• [What is expected]
Output exactly, with nothing added, the entries from the first line through the line with "- **Docs**: For".

• [Exercise material]

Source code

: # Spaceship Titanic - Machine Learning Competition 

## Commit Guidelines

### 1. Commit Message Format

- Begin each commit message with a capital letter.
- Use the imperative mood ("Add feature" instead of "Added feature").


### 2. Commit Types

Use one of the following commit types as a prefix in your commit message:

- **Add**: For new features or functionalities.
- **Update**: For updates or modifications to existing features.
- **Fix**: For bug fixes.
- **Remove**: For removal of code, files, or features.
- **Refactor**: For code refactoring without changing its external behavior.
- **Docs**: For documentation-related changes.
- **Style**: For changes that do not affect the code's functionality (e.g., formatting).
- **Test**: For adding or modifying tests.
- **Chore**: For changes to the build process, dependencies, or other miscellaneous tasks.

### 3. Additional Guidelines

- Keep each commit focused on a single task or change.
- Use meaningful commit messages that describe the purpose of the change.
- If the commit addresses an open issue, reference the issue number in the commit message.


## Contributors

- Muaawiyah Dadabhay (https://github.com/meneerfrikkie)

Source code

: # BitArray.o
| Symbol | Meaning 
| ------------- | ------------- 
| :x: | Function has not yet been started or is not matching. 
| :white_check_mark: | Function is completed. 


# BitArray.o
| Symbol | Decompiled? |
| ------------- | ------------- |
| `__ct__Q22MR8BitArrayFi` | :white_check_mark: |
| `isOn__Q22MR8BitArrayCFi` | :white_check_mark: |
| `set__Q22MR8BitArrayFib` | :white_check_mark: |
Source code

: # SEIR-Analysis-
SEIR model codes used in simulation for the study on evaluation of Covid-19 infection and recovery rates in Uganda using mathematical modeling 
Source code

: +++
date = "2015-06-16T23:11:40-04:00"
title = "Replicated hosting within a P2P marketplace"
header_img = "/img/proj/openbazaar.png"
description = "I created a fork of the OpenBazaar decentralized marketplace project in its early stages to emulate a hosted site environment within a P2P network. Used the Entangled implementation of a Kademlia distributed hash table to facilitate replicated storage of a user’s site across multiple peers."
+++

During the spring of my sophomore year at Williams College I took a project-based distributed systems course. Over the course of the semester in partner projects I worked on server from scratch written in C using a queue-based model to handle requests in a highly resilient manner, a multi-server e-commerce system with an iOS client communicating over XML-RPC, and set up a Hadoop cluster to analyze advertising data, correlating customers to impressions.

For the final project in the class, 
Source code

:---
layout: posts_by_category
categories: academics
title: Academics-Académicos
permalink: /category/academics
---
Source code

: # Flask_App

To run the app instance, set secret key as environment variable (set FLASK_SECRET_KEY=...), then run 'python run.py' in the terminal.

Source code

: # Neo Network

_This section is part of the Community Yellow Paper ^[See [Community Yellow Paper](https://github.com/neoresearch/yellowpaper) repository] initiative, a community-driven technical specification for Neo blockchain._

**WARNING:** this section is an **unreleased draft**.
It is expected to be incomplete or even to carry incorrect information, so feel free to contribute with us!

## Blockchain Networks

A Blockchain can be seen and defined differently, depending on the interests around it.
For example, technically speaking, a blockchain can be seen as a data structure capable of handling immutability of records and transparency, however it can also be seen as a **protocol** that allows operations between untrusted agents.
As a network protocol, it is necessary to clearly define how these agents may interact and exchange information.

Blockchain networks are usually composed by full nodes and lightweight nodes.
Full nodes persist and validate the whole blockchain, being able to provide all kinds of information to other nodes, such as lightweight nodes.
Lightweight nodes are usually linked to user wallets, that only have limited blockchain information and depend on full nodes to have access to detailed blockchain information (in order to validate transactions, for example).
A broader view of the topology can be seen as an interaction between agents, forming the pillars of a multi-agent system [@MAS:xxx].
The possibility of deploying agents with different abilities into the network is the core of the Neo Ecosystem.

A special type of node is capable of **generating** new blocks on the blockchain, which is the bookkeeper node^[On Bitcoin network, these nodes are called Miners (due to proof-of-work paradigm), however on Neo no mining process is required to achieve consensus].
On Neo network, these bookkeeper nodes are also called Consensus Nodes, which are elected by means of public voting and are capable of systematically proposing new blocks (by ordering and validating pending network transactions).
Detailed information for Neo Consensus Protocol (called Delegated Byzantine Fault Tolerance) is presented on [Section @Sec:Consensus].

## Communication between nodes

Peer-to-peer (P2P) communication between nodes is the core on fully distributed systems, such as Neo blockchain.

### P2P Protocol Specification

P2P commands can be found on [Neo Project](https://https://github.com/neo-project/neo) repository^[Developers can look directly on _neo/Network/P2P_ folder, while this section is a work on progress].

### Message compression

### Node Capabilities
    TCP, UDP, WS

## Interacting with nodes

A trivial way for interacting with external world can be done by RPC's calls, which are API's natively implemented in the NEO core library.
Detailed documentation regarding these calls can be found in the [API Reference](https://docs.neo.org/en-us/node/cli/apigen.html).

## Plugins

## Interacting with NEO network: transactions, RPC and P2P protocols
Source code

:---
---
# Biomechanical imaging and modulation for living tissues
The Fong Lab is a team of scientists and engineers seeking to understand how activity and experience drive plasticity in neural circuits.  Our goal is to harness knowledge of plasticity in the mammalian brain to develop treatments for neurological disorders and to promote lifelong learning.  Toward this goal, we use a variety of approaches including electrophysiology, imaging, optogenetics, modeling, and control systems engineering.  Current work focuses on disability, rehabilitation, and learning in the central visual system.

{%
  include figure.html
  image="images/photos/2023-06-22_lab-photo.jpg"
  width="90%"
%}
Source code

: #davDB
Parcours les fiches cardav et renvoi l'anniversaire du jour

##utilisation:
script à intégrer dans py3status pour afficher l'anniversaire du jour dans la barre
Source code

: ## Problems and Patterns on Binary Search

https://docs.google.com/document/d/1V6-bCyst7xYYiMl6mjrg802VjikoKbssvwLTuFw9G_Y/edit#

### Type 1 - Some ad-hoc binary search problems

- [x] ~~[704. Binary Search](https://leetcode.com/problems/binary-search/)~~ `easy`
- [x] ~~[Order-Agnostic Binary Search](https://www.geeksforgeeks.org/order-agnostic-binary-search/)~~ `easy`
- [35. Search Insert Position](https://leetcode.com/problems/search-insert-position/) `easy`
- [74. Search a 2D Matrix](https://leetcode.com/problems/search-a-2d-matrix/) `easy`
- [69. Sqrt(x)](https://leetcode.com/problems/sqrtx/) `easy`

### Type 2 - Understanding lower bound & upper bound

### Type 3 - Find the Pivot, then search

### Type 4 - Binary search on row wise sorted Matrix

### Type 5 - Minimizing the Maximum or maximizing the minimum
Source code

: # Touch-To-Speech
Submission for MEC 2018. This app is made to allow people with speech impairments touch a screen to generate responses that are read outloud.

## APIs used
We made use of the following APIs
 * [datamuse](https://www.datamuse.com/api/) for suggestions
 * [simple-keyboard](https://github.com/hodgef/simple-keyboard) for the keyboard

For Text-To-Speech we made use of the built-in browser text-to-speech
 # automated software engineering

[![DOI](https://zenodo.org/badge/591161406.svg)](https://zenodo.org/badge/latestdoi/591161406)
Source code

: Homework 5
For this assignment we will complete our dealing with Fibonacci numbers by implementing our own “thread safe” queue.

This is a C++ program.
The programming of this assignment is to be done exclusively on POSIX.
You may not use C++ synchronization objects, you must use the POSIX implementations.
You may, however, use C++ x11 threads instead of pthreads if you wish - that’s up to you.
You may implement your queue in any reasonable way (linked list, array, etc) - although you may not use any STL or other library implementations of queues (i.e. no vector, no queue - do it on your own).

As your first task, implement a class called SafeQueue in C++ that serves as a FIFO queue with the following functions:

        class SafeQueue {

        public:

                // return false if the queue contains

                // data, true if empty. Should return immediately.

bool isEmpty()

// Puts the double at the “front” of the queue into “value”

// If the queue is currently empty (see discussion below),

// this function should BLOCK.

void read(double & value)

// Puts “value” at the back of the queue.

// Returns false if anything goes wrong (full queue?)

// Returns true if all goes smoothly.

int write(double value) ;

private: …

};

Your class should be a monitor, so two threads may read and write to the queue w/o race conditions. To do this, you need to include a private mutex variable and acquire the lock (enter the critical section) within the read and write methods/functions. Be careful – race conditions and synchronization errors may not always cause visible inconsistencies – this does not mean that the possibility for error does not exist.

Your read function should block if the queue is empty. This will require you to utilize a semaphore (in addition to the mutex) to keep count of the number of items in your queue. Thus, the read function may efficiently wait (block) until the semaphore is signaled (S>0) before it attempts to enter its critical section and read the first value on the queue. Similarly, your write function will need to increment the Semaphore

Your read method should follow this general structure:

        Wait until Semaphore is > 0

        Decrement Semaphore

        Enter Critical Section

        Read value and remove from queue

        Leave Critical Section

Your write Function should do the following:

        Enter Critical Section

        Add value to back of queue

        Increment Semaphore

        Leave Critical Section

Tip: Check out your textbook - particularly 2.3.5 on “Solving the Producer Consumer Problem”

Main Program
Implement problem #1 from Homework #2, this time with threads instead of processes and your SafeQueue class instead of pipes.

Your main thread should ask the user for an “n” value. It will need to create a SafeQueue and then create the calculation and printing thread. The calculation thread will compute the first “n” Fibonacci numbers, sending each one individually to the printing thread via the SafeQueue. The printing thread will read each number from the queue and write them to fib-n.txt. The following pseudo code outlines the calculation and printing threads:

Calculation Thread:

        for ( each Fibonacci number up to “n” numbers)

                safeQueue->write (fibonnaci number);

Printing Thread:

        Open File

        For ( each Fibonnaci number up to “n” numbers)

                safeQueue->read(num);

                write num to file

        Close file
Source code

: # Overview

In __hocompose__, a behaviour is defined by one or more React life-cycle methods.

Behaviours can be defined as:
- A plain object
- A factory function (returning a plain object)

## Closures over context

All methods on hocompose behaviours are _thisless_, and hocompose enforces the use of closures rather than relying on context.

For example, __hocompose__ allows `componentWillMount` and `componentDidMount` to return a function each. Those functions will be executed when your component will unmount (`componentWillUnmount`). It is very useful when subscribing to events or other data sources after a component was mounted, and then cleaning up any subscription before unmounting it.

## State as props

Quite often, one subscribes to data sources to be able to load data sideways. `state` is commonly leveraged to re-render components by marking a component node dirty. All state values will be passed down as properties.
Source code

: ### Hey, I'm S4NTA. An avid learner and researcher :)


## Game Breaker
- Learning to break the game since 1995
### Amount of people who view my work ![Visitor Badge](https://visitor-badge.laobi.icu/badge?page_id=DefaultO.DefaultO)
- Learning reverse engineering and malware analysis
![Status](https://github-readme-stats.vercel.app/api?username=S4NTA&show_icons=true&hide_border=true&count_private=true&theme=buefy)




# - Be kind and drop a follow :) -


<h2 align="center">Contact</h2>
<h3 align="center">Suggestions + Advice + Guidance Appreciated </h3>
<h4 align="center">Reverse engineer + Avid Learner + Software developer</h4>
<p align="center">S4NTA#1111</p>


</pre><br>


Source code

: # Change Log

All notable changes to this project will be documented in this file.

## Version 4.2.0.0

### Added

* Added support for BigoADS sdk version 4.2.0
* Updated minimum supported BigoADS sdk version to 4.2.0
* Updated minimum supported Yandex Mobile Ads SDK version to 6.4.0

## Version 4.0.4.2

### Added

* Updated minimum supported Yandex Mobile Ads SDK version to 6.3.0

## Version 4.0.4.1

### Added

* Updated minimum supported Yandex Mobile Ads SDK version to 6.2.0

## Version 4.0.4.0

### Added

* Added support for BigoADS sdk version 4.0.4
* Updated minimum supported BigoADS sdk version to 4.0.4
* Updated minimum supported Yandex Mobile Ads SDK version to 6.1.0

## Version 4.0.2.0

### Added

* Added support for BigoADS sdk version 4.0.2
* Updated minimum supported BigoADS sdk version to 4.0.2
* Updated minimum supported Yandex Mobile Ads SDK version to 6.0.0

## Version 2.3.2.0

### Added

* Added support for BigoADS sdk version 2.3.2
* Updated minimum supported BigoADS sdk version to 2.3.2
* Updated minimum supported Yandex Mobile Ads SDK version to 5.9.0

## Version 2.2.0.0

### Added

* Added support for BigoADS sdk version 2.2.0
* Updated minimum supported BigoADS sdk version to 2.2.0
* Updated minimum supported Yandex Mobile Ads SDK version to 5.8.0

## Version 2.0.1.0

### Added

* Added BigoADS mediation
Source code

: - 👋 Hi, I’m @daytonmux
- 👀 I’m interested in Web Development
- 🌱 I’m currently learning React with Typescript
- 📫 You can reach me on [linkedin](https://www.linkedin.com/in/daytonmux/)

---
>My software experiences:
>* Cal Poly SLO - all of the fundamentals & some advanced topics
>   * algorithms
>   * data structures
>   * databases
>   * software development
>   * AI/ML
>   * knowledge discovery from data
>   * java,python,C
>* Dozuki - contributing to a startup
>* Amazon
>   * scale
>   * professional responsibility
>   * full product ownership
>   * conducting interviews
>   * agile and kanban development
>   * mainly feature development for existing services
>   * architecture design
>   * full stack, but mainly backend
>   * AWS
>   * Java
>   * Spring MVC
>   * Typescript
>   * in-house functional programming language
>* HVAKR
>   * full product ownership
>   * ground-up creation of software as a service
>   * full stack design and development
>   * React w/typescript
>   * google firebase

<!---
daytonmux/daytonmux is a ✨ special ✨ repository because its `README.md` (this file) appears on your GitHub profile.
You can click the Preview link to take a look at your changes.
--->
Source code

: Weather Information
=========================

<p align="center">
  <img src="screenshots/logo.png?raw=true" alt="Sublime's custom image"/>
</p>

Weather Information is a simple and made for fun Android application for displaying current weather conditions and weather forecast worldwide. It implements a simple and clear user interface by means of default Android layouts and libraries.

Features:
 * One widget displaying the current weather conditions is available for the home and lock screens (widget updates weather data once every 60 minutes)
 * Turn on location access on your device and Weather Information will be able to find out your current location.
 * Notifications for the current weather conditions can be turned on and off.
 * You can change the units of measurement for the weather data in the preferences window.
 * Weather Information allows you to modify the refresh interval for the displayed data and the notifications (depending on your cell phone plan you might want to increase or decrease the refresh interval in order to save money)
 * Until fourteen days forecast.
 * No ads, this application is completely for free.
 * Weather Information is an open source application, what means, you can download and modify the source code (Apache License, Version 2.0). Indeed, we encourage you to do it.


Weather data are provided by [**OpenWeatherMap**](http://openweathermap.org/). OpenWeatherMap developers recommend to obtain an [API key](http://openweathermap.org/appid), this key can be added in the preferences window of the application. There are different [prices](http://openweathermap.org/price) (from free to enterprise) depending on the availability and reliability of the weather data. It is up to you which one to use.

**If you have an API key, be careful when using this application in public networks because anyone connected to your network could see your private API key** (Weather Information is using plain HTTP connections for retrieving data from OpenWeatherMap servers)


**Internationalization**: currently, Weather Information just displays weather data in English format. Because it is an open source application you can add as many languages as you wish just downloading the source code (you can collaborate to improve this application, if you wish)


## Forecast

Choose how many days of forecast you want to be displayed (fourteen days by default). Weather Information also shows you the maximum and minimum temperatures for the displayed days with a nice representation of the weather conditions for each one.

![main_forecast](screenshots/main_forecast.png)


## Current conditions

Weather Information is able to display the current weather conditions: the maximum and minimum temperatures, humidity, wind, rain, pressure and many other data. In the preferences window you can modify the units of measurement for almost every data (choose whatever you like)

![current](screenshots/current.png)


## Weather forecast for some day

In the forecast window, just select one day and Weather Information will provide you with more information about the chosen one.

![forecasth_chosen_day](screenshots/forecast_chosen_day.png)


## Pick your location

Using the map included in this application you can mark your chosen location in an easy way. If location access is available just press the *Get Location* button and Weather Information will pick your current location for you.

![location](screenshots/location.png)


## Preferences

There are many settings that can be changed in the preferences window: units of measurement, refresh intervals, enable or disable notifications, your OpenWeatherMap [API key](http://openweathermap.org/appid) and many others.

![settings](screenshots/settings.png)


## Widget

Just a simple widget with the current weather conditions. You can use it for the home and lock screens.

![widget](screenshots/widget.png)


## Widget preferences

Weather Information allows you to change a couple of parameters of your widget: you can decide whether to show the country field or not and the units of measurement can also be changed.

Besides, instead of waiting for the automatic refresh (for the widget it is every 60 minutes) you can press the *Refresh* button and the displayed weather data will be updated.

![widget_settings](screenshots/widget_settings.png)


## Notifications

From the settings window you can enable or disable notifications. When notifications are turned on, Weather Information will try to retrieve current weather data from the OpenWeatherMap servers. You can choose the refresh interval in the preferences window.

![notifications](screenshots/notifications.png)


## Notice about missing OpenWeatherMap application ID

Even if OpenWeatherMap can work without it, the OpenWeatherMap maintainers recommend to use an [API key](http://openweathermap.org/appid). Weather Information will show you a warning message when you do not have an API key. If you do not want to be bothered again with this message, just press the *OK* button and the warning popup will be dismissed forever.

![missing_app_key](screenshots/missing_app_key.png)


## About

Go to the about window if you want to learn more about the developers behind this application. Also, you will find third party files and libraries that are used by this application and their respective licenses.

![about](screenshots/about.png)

• [Exercise result]
Source code

: # Spaceship Titanic - Machine Learning Competition 

## Commit Guidelines

### 1. Commit Message Format

- Begin each commit message with a capital letter.
- Use the imperative mood ("Add feature" instead of "Added feature").


### 2. Commit Types

Use one of the following commit types as a prefix in your commit message:

- **Add**: For new features or functionalities.
- **Update**: For updates or modifications to existing features.
- **Fix**: For bug fixes.
- **Remove**: For removal of code, files, or features.
- **Refactor**: For code refactoring without changing its external behavior.
- **Docs**: For documentation-related changes.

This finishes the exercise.